Activity: Write every line below out again exactly, images omitted.

Data excerpts Block Start

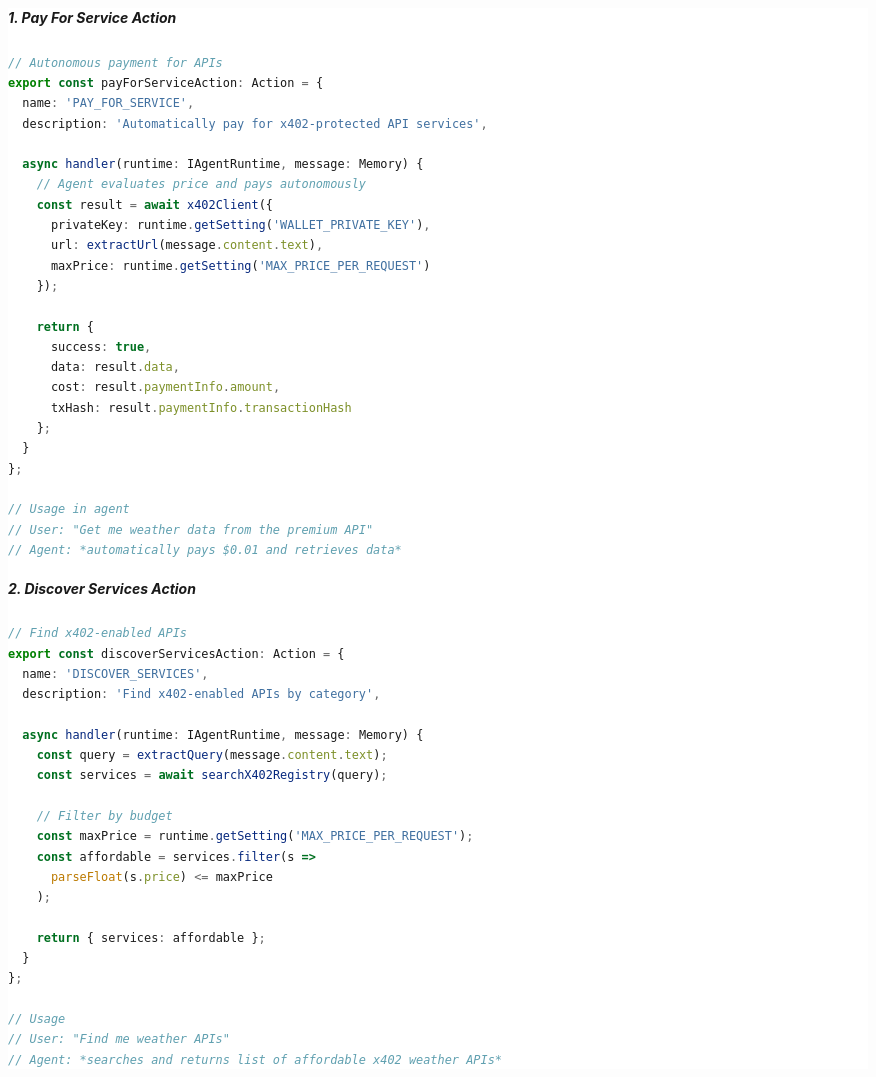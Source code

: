 ##### 1. Pay For Service Action

```typescript
// Autonomous payment for APIs
export const payForServiceAction: Action = {
  name: 'PAY_FOR_SERVICE',
  description: 'Automatically pay for x402-protected API services',
  
  async handler(runtime: IAgentRuntime, message: Memory) {
    // Agent evaluates price and pays autonomously
    const result = await x402Client({
      privateKey: runtime.getSetting('WALLET_PRIVATE_KEY'),
      url: extractUrl(message.content.text),
      maxPrice: runtime.getSetting('MAX_PRICE_PER_REQUEST')
    });
    
    return {
      success: true,
      data: result.data,
      cost: result.paymentInfo.amount,
      txHash: result.paymentInfo.transactionHash
    };
  }
};

// Usage in agent
// User: "Get me weather data from the premium API"
// Agent: *automatically pays $0.01 and retrieves data*
```

##### 2. Discover Services Action

```typescript
// Find x402-enabled APIs
export const discoverServicesAction: Action = {
  name: 'DISCOVER_SERVICES',
  description: 'Find x402-enabled APIs by category',
  
  async handler(runtime: IAgentRuntime, message: Memory) {
    const query = extractQuery(message.content.text);
    const services = await searchX402Registry(query);
    
    // Filter by budget
    const maxPrice = runtime.getSetting('MAX_PRICE_PER_REQUEST');
    const affordable = services.filter(s => 
      parseFloat(s.price) <= maxPrice
    );
    
    return { services: affordable };
  }
};

// Usage
// User: "Find me weather APIs"
// Agent: *searches and returns list of affordable x402 weather APIs*
```

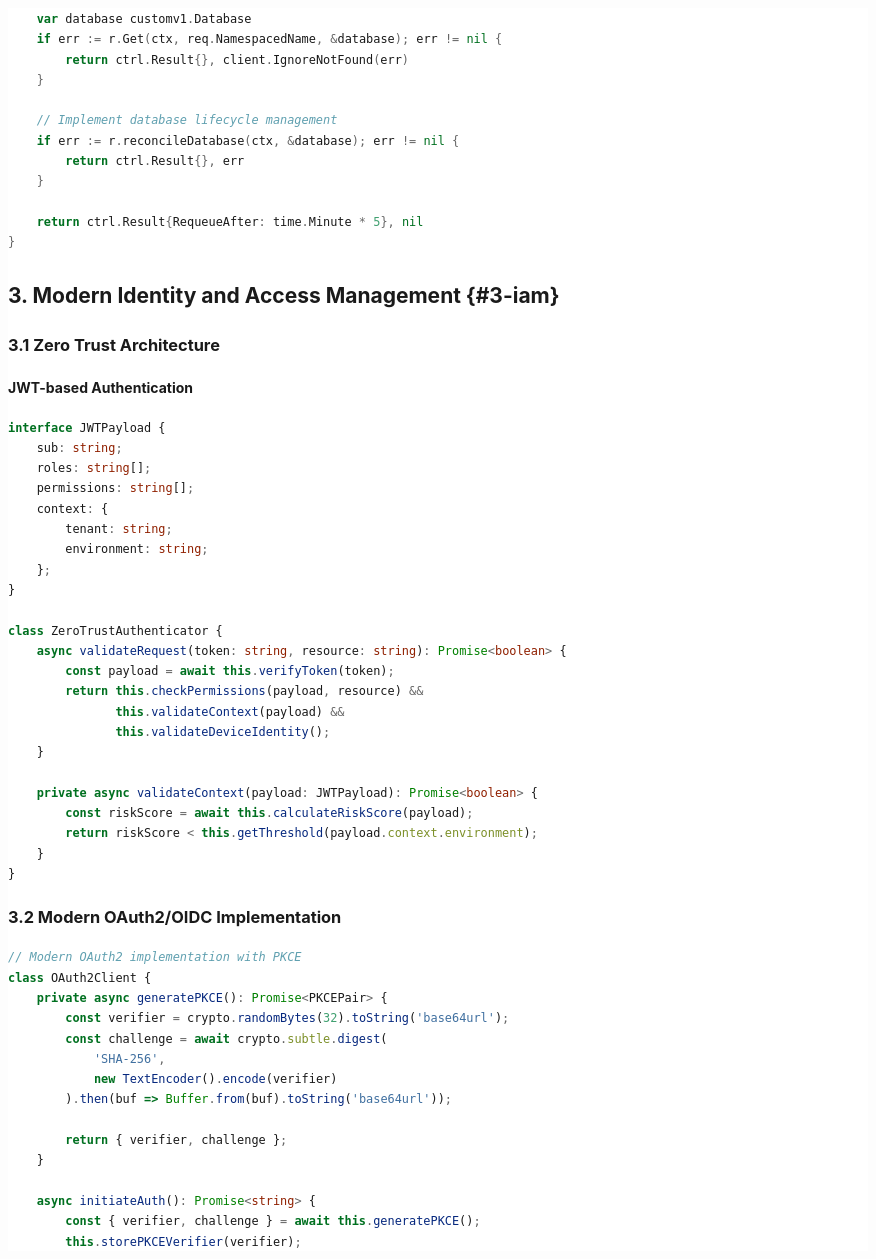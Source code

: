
```go
    var database customv1.Database
    if err := r.Get(ctx, req.NamespacedName, &database); err != nil {
        return ctrl.Result{}, client.IgnoreNotFound(err)
    }

    // Implement database lifecycle management
    if err := r.reconcileDatabase(ctx, &database); err != nil {
        return ctrl.Result{}, err
    }

    return ctrl.Result{RequeueAfter: time.Minute * 5}, nil
}
```

## 3. Modern Identity and Access Management {#3-iam}

### 3.1 Zero Trust Architecture

#### JWT-based Authentication
```typescript
interface JWTPayload {
    sub: string;
    roles: string[];
    permissions: string[];
    context: {
        tenant: string;
        environment: string;
    };
}

class ZeroTrustAuthenticator {
    async validateRequest(token: string, resource: string): Promise<boolean> {
        const payload = await this.verifyToken(token);
        return this.checkPermissions(payload, resource) &&
               this.validateContext(payload) &&
               this.validateDeviceIdentity();
    }

    private async validateContext(payload: JWTPayload): Promise<boolean> {
        const riskScore = await this.calculateRiskScore(payload);
        return riskScore < this.getThreshold(payload.context.environment);
    }
}
```

### 3.2 Modern OAuth2/OIDC Implementation

```typescript
// Modern OAuth2 implementation with PKCE
class OAuth2Client {
    private async generatePKCE(): Promise<PKCEPair> {
        const verifier = crypto.randomBytes(32).toString('base64url');
        const challenge = await crypto.subtle.digest(
            'SHA-256',
            new TextEncoder().encode(verifier)
        ).then(buf => Buffer.from(buf).toString('base64url'));

        return { verifier, challenge };
    }

    async initiateAuth(): Promise<string> {
        const { verifier, challenge } = await this.generatePKCE();
        this.storePKCEVerifier(verifier);
```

Data excerpts Block End

Task output:
Source code

: ##### 1. Pay For Service Action

```typescript
// Autonomous payment for APIs
export const payForServiceAction: Action = {
  name: 'PAY_FOR_SERVICE',
  description: 'Automatically pay for x402-protected API services',
  
  async handler(runtime: IAgentRuntime, message: Memory) {
    // Agent evaluates price and pays autonomously
    const result = await x402Client({
      privateKey: runtime.getSetting('WALLET_PRIVATE_KEY'),
      url: extractUrl(message.content.text),
      maxPrice: runtime.getSetting('MAX_PRICE_PER_REQUEST')
    });
    
    return {
      success: true,
      data: result.data,
      cost: result.paymentInfo.amount,
      txHash: result.paymentInfo.transactionHash
    };
  }
};

// Usage in agent
// User: "Get me weather data from the premium API"
// Agent: *automatically pays $0.01 and retrieves data*
```

##### 2. Discover Services Action

```typescript
// Find x402-enabled APIs
export const discoverServicesAction: Action = {
  name: 'DISCOVER_SERVICES',
  description: 'Find x402-enabled APIs by category',
  
  async handler(runtime: IAgentRuntime, message: Memory) {
    const query = extractQuery(message.content.text);
    const services = await searchX402Registry(query);
    
    // Filter by budget
    const maxPrice = runtime.getSetting('MAX_PRICE_PER_REQUEST');
    const affordable = services.filter(s => 
      parseFloat(s.price) <= maxPrice
    );
    
    return { services: affordable };
  }
};

// Usage
// User: "Find me weather APIs"
// Agent: *searches and returns list of affordable x402 weather APIs*
```

Source code

:
```go
    var database customv1.Database
    if err := r.Get(ctx, req.NamespacedName, &database); err != nil {
        return ctrl.Result{}, client.IgnoreNotFound(err)
    }

    // Implement database lifecycle management
    if err := r.reconcileDatabase(ctx, &database); err != nil {
        return ctrl.Result{}, err
    }

    return ctrl.Result{RequeueAfter: time.Minute * 5}, nil
}
```

## 3. Modern Identity and Access Management {#3-iam}

### 3.1 Zero Trust Architecture

#### JWT-based Authentication
```typescript
interface JWTPayload {
    sub: string;
    roles: string[];
    permissions: string[];
    context: {
        tenant: string;
        environment: string;
    };
}

class ZeroTrustAuthenticator {
    async validateRequest(token: string, resource: string): Promise<boolean> {
        const payload = await this.verifyToken(token);
        return this.checkPermissions(payload, resource) &&
               this.validateContext(payload) &&
               this.validateDeviceIdentity();
    }

    private async validateContext(payload: JWTPayload): Promise<boolean> {
        const riskScore = await this.calculateRiskScore(payload);
        return riskScore < this.getThreshold(payload.context.environment);
    }
}
```

### 3.2 Modern OAuth2/OIDC Implementation

```typescript
// Modern OAuth2 implementation with PKCE
class OAuth2Client {
    private async generatePKCE(): Promise<PKCEPair> {
        const verifier = crypto.randomBytes(32).toString('base64url');
        const challenge = await crypto.subtle.digest(
            'SHA-256',
            new TextEncoder().encode(verifier)
        ).then(buf => Buffer.from(buf).toString('base64url'));

        return { verifier, challenge };
    }

    async initiateAuth(): Promise<string> {
        const { verifier, challenge } = await this.generatePKCE();
        this.storePKCEVerifier(verifier);
```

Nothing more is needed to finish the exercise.